Review | “like some lost movie at a secret midnight screening” A Ritual Sea – A Ritual Sea


At its best, music is transportive. One of the singular characteristics of the genre is to weave and insinuate new worlds from the ground up. Merging with the listeners own imagination, taking us to places and spaces we’ve never been, making us want to delve further. A Ritual Sea is a band that not only plays with this tenet but revel in it. Creating a dreamlike milieu that unfolds like some lost movie at a secret midnight screening, the group’s debut pulls you into its sphere. 

From the obscured textural drifting, punctuated beat and bewitching vocals of album opener, ‘Radiate’ pulls everything into a soft, hazy focus. Indeed, A Ritual Sea’s dream-pop sound compels the listener to fall further in their deftly constructed soundscapes, as every melody, harmony, and beat undulates within a distant background or upfront foreground. 

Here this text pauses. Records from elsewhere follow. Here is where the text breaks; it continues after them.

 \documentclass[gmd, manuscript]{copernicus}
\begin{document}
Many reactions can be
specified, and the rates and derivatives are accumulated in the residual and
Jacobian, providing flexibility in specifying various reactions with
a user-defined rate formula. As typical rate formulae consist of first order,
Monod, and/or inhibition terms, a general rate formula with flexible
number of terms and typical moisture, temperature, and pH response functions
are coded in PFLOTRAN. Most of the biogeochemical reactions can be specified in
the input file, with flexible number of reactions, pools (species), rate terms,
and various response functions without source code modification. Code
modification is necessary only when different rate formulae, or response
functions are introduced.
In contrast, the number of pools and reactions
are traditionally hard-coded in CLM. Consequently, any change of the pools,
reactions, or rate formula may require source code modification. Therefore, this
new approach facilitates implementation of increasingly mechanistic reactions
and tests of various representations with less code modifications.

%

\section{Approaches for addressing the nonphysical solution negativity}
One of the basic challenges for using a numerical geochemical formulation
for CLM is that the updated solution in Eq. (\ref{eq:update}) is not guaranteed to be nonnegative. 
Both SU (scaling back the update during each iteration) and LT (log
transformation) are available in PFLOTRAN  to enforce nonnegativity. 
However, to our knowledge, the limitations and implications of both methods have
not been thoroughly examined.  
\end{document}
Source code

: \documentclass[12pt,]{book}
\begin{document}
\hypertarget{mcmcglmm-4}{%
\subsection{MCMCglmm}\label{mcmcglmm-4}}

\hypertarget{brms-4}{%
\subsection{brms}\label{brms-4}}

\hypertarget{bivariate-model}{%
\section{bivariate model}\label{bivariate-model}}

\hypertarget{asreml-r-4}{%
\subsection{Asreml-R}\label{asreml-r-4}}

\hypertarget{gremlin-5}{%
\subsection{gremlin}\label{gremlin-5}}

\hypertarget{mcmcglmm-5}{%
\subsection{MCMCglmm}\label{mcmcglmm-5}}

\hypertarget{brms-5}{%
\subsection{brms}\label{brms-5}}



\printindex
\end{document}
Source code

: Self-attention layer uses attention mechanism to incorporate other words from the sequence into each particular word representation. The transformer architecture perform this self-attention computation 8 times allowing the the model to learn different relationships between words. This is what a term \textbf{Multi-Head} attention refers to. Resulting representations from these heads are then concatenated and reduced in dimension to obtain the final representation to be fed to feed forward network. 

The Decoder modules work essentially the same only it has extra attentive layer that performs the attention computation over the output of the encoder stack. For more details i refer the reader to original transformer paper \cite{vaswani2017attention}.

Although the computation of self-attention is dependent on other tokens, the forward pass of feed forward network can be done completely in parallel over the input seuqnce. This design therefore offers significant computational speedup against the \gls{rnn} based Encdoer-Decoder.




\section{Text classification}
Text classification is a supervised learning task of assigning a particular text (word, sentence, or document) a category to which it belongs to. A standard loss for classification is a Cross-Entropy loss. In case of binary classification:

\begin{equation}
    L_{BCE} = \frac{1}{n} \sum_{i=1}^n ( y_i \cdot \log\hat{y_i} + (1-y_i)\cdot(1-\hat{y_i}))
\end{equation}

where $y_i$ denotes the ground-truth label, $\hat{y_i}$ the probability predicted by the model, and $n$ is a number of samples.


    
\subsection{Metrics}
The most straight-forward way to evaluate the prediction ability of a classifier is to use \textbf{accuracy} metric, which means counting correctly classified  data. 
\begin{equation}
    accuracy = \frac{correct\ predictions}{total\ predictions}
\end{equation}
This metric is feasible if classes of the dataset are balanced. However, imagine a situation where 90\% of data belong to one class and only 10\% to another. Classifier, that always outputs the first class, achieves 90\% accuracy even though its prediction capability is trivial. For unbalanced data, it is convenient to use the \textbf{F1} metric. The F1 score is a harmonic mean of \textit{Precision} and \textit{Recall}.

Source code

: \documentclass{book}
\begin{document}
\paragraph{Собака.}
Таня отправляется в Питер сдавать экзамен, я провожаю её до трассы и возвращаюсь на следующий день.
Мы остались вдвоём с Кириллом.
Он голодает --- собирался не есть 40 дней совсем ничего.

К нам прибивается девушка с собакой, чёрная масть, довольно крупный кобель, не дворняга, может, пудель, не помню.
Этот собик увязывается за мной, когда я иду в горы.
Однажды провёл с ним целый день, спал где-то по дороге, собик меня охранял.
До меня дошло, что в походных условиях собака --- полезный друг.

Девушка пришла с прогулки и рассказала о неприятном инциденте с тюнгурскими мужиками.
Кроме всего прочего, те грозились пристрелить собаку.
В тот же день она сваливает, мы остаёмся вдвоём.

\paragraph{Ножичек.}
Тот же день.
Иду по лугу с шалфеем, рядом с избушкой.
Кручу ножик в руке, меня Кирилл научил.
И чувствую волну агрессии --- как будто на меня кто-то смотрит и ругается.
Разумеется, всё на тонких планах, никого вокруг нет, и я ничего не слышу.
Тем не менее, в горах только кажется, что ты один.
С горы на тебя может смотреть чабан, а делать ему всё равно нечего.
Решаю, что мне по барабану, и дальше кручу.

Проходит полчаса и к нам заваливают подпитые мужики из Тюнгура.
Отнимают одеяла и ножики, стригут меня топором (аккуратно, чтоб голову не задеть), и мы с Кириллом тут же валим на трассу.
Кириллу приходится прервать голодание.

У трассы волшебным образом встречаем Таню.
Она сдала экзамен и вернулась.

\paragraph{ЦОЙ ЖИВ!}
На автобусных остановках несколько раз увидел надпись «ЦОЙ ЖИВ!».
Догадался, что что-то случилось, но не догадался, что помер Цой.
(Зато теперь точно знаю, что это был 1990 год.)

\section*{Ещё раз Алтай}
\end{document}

A mood-driven affair, A Ritual Sea has an overarching atmosphere of abstraction that mirrors lyrical and musical expressionism. Guitars, drums and vocals all meld into one on songs like ‘Seasons (Like You)’, the slow-burn beat and pensive tone of ‘Serpentine’ and buzzsaw cacophony of ‘Violet’, all rest within the same sonic milieu whilst adding dimensions and dynamics to the record’s overall sound. 

However, it’s ‘Saving Grace’ that stayed with me long after listener. A shorter offering, comparatively, the jangled, jolting backbone of the track perfectly juxtaposes the serenity of the vocals. While A Ritual Sea’s ability to contort tension and melody around one another comes to the fore all within three minutes of poised Dreamwave world-building. 

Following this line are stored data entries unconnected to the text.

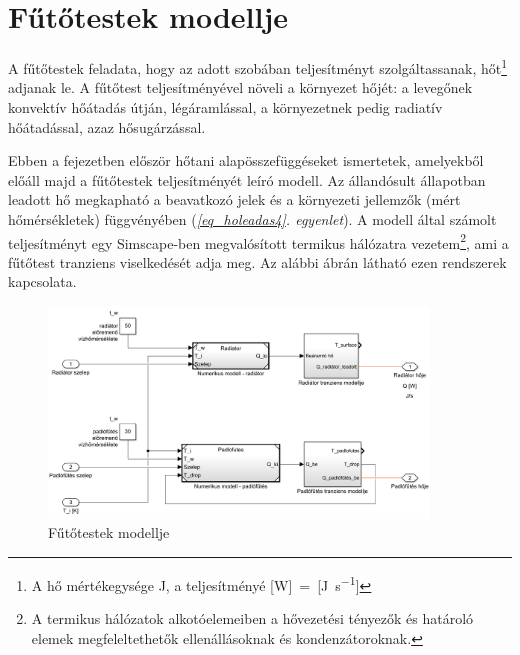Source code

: \chapter{Fűtőtestek modellje}\label{chap:futotest}

A fűtőtestek feladata, hogy az adott szobában teljesítményt szolgáltassanak, hőt\footnote{A hő mértékegysége \si{\joule}, a teljesítményé [\si{\watt}]~=~[\si[per-mode=fraction]{\joule\per\second}]} adjanak le. A fűtőtest teljesítményével növeli a környezet hőjét:
a levegőnek konvektív hőátadás útján, légáramlással, a környezetnek pedig radiatív hőátadással, azaz hősugárzással.

Ebben a fejezetben először hőtani alapösszefüggéseket ismertetek, amelyekből előáll majd a fűtőtestek teljesítményét leíró modell. Az állandósult állapotban leadott hő megkapható a beavatkozó jelek és a környezeti jellemzők (mért hőmérsékletek) függvényében (\textit{\ref{eq_holeadas4}. egyenlet}).
A modell által számolt teljesítményt egy Simscape-ben megvalósított termikus hálózatra vezetem\footnote{A termikus hálózatok alkotóelemeiben a hővezetési tényezők és határoló elemek megfeleltethetők ellenállásoknak és kondenzátoroknak.}, ami a fűtőtest tranziens viselkedését adja meg. Az alábbi ábrán látható ezen rendszerek kapcsolata. 

\begin{figure}[H]
	\centering
	\includegraphics[trim=0 10 0 0, clip,width=0.9\textwidth]{figures/simscape/heatsys}
	\caption{Fűtőtestek modellje}
	\label{fig:SimscapeHeatSys}
\end{figure}



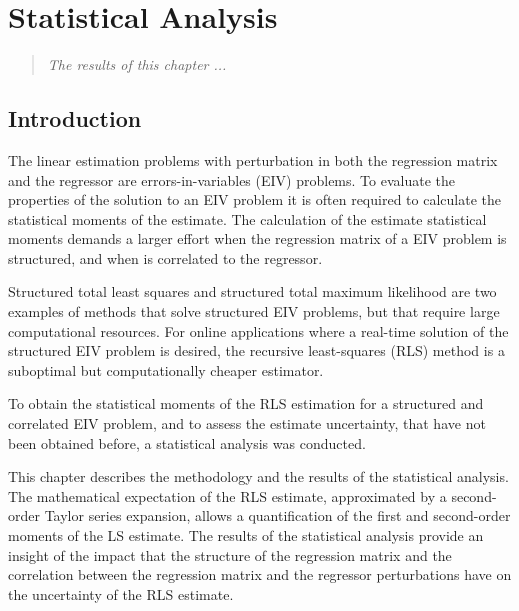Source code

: 
\glsresetall

\chapter{Statistical Analysis}\label{chap:StatisticalAnalysis}

\begin{quote}
\emph{The results of this chapter ...}\vfill{}
\end{quote}



\section{Introduction}

The linear estimation problems with perturbation in both the regression matrix and the regressor are errors-in-variables (EIV) problems.
To evaluate the properties of the solution to an EIV problem it is often required to calculate the statistical moments of the estimate.
The calculation of the estimate statistical moments demands a larger effort when the regression matrix of a EIV problem is structured, and when is correlated to the regressor.

Structured total least squares and structured total maximum likelihood are two examples of methods that solve structured EIV problems, but that require large computational resources.
For online applications where a real-time solution of the structured EIV problem is desired, the recursive least-squares (RLS) method is a suboptimal but computationally cheaper estimator.

To obtain the statistical moments of the RLS estimation for a structured and correlated EIV problem, and to assess the estimate uncertainty, that have not been obtained before, a statistical analysis was conducted.

This chapter describes the methodology and the results of the statistical analysis.
The mathematical expectation of the RLS estimate, approximated by a second-order Taylor series expansion, allows a quantification of the first and second-order moments of the LS estimate.
The results of the statistical analysis provide an insight of the impact that the structure of the regression matrix and the correlation between the regression matrix and the regressor perturbations have on the uncertainty of the RLS estimate.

And so it goes, A Ritual Sea raises soundscapes from deep atmospheric tides. All too often, albums that aim for nuanced moods and tones end up becoming engulfed by them. Their debut, A Ritual Sea, finds the right balance and never isolate the listener; instead, they compel us to follow. A the beginning of this review, I said music has the singular ability to create shared worlds between artist and audience. A Ritual Sea is one such place.